15. Player in offside position
(a) It is not an offence in itself to be in an offside position.
(b) A player shall be penalized for being offside if, at the moment the ball touches or is played by one of that player’s team-mates, the player is, in the opinion of the referee, involved in the active play by
1. interfering with play or with an opponent, or
2. gaining an advantage by being in that position.
(c) A player shall not be penalized for offside by the referee
1. merely because the player is in an offside position, or
2. if the player receives the ball directly from a goal kick, a corner kick, or a throw-in.
An assistant referee must not signal merely because a player is in an offside position. Furthermore, if an assistant referee is in any doubt as to whether a player is offside (active position) or not, the referee should decide in favour of the attacker; in other words, refrain from signalling offside.

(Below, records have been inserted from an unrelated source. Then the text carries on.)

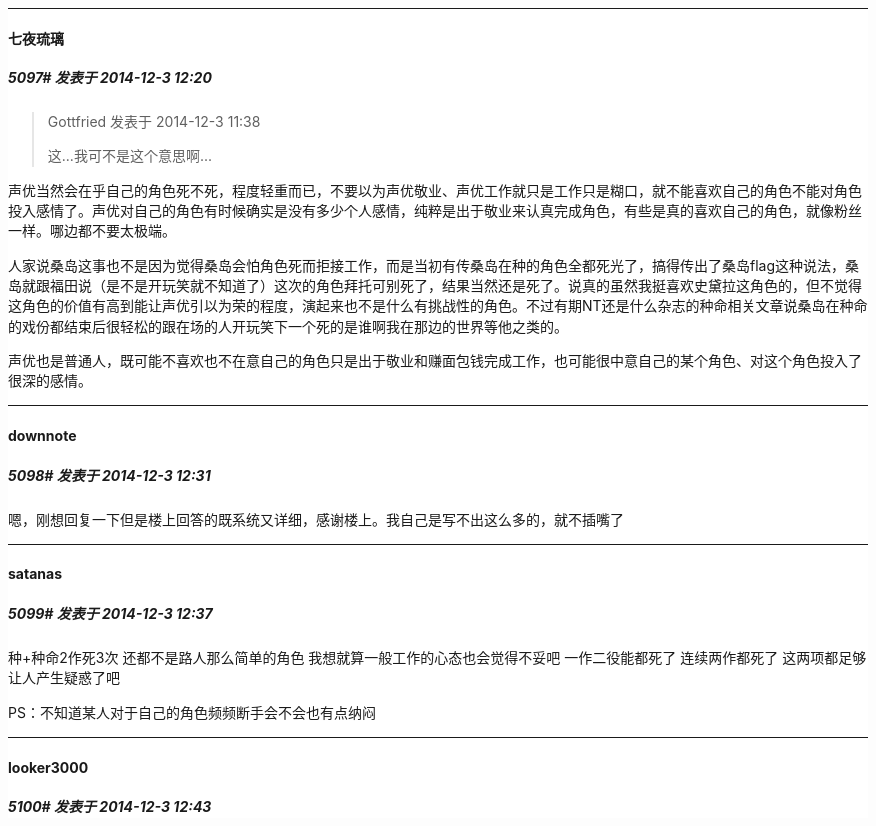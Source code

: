
-----

####  七夜琉璃  
##### 5097#       发表于 2014-12-3 12:20



<blockquote>Gottfried 发表于 2014-12-3 11:38

这...我可不是这个意思啊...</blockquote>
声优当然会在乎自己的角色死不死，程度轻重而已，不要以为声优敬业、声优工作就只是工作只是糊口，就不能喜欢自己的角色不能对角色投入感情了。声优对自己的角色有时候确实是没有多少个人感情，纯粹是出于敬业来认真完成角色，有些是真的喜欢自己的角色，就像粉丝一样。哪边都不要太极端。


人家说桑岛这事也不是因为觉得桑岛会怕角色死而拒接工作，而是当初有传桑岛在种的角色全都死光了，搞得传出了桑岛flag这种说法，桑岛就跟福田说（是不是开玩笑就不知道了）这次的角色拜托可别死了，结果当然还是死了。说真的虽然我挺喜欢史黛拉这角色的，但不觉得这角色的价值有高到能让声优引以为荣的程度，演起来也不是什么有挑战性的角色。不过有期NT还是什么杂志的种命相关文章说桑岛在种命的戏份都结束后很轻松的跟在场的人开玩笑下一个死的是谁啊我在那边的世界等他之类的。


声优也是普通人，既可能不喜欢也不在意自己的角色只是出于敬业和赚面包钱完成工作，也可能很中意自己的某个角色、对这个角色投入了很深的感情。







-----

####  downnote  
##### 5098#       发表于 2014-12-3 12:31




嗯，刚想回复一下但是楼上回答的既系统又详细，感谢楼上。我自己是写不出这么多的，就不插嘴了







-----

####  satanas  
##### 5099#       发表于 2014-12-3 12:37




种+种命2作死3次 还都不是路人那么简单的角色 我想就算一般工作的心态也会觉得不妥吧 一作二役能都死了 连续两作都死了 这两项都足够让人产生疑惑了吧


PS：不知道某人对于自己的角色频频断手会不会也有点纳闷







-----

####  looker3000  
##### 5100#       发表于 2014-12-3 12:43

16. Goalkeeper restrictions
An indirect free kick is awarded to the opposing team if a goalkeeper, inside the goalkeeper’s own penalty area,
• takes more than six seconds from the moment of establishing control with the hands until the ball is released into play
• touches the ball again with the hands after it has been released from the goalkeeper’s possession and has not touched any other player outside the penalty area or has touched only a team-mate inside the penalty area
• touches the ball with the hands after it has been deliberately kicked to the goalkeeper by a team-mate
• touches the ball with the hands after receiving it directly from a throw-in taken by a team-mate
17. Persistent infringements
Any player who repeatedly infringes the Laws of the Game by committing multiple fouls or by participating in a pattern of fouls directed at an opponent shall be cautioned and shown the yellow card.
When a substitution is to take place, the substitute shall report to the fourth official (or assistant referee) and surrender the substitution card (if applicable), properly completed, at the halfway line. A player who is going to be replaced may not leave the field of play without the referee’s permission and then only when the ball is out of play. The substitute may then enter the field at the halfway line after receiving a signal to do so from the referee.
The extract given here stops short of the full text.